What is required:
Transcribe the listing below only from the line with "- JavaScript" up to and including the line with "- [Learn-rxjs](https://www.learnrxjs.io/)".

━━━━━━━━━━

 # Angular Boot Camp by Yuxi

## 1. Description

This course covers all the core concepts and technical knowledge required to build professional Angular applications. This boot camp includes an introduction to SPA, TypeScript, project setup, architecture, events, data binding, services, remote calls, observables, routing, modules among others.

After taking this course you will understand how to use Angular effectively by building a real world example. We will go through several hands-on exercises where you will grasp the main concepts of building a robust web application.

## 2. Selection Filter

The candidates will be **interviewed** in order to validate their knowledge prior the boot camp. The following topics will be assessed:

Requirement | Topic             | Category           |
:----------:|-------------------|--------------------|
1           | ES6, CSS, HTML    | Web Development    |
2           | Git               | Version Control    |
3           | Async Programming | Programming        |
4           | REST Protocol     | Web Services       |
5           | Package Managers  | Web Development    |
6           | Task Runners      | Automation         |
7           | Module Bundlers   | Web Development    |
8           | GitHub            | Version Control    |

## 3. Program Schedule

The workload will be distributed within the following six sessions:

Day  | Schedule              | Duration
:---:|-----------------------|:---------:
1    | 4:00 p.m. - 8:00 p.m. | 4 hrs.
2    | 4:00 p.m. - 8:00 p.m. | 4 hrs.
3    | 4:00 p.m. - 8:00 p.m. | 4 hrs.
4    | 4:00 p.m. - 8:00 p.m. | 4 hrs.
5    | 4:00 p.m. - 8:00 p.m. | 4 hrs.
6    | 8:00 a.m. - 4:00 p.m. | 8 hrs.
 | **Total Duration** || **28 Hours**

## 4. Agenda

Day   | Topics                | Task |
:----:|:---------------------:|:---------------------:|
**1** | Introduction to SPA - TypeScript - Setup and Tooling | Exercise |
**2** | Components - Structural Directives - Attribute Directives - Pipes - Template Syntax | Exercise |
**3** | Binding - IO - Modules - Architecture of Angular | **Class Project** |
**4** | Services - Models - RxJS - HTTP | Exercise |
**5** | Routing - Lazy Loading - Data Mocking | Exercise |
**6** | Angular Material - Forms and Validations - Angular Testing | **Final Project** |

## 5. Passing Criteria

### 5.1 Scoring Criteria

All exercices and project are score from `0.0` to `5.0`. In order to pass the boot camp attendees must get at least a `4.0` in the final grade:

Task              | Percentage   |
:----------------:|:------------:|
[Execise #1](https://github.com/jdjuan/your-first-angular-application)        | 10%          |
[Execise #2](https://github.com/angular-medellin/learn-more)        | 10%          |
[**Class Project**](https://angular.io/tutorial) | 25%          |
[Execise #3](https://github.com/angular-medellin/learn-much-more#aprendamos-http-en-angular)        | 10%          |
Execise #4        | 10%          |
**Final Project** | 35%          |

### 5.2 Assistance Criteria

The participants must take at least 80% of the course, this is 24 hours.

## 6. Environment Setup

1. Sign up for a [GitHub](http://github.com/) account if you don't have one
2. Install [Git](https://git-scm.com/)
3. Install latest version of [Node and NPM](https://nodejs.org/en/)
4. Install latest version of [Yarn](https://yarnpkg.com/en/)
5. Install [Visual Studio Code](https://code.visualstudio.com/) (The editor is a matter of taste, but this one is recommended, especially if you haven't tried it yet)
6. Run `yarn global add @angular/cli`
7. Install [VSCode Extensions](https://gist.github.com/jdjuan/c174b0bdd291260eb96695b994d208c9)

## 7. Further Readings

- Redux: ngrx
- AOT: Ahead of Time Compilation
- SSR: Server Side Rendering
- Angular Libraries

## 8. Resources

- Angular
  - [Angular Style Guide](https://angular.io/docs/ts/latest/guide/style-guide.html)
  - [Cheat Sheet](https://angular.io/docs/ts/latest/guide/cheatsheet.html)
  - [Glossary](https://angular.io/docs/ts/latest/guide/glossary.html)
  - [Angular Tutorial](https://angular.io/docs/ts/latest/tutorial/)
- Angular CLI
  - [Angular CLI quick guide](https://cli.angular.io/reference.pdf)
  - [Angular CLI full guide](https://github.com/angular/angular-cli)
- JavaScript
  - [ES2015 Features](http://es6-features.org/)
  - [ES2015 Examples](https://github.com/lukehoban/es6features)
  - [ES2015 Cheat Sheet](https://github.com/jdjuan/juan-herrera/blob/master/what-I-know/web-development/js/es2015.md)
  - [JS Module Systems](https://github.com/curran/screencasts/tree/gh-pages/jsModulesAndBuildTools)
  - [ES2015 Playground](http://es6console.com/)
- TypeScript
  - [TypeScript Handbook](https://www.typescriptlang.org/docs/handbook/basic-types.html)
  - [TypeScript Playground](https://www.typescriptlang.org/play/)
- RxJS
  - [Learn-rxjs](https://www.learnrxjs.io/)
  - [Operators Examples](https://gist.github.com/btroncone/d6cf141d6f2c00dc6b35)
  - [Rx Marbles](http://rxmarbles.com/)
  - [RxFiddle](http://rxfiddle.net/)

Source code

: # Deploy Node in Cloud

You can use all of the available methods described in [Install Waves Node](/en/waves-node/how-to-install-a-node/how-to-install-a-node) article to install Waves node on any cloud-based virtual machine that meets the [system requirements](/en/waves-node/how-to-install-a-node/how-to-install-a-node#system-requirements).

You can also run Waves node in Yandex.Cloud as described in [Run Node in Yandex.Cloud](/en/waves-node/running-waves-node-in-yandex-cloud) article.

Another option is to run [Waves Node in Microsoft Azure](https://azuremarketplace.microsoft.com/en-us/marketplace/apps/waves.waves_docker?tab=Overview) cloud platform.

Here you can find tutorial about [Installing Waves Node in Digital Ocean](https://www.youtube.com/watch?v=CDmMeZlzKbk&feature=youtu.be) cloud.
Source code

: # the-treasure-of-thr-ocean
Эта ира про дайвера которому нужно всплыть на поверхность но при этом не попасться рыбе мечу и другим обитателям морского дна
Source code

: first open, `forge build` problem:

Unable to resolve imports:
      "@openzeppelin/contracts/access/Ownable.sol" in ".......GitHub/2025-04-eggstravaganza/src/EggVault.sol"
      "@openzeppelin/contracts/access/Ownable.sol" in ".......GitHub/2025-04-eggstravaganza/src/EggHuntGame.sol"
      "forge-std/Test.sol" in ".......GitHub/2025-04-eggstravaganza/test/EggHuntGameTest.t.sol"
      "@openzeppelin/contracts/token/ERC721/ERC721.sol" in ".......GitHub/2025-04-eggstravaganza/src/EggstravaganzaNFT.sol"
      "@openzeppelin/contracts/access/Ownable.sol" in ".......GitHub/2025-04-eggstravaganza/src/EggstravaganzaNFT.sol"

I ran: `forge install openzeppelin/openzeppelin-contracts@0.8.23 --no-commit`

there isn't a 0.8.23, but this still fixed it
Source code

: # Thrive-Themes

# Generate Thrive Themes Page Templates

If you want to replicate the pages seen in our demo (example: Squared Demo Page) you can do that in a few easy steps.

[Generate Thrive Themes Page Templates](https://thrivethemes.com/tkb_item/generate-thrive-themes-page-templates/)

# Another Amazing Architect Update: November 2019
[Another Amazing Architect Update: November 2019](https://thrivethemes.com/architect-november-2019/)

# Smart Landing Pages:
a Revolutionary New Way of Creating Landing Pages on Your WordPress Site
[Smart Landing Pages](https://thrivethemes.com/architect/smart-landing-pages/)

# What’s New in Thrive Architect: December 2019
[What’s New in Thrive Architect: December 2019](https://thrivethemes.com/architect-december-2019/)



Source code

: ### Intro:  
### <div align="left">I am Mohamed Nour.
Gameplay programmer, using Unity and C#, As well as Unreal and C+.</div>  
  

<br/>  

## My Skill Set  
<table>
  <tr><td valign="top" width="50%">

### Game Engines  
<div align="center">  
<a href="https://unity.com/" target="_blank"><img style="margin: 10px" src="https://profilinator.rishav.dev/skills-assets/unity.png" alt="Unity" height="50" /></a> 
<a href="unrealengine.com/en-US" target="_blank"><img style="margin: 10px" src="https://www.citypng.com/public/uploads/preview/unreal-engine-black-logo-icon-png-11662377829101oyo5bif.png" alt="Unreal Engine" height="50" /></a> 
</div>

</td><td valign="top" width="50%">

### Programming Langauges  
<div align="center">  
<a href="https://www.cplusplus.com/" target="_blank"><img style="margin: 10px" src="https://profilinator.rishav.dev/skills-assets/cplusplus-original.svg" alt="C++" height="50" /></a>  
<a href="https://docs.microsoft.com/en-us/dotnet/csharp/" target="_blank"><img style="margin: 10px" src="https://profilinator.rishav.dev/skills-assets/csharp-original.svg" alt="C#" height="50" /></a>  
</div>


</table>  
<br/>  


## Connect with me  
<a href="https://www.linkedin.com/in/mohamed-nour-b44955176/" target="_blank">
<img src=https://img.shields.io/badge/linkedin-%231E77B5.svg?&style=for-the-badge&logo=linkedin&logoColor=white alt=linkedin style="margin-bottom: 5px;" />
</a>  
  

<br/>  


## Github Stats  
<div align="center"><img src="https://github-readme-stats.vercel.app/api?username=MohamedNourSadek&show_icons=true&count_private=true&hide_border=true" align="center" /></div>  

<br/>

━━━━━━━━━━

Your solution:
- JavaScript
  - [ES2015 Features](http://es6-features.org/)
  - [ES2015 Examples](https://github.com/lukehoban/es6features)
  - [ES2015 Cheat Sheet](https://github.com/jdjuan/juan-herrera/blob/master/what-I-know/web-development/js/es2015.md)
  - [JS Module Systems](https://github.com/curran/screencasts/tree/gh-pages/jsModulesAndBuildTools)
  - [ES2015 Playground](http://es6console.com/)
- TypeScript
  - [TypeScript Handbook](https://www.typescriptlang.org/docs/handbook/basic-types.html)
  - [TypeScript Playground](https://www.typescriptlang.org/play/)
- RxJS
  - [Learn-rxjs](https://www.learnrxjs.io/)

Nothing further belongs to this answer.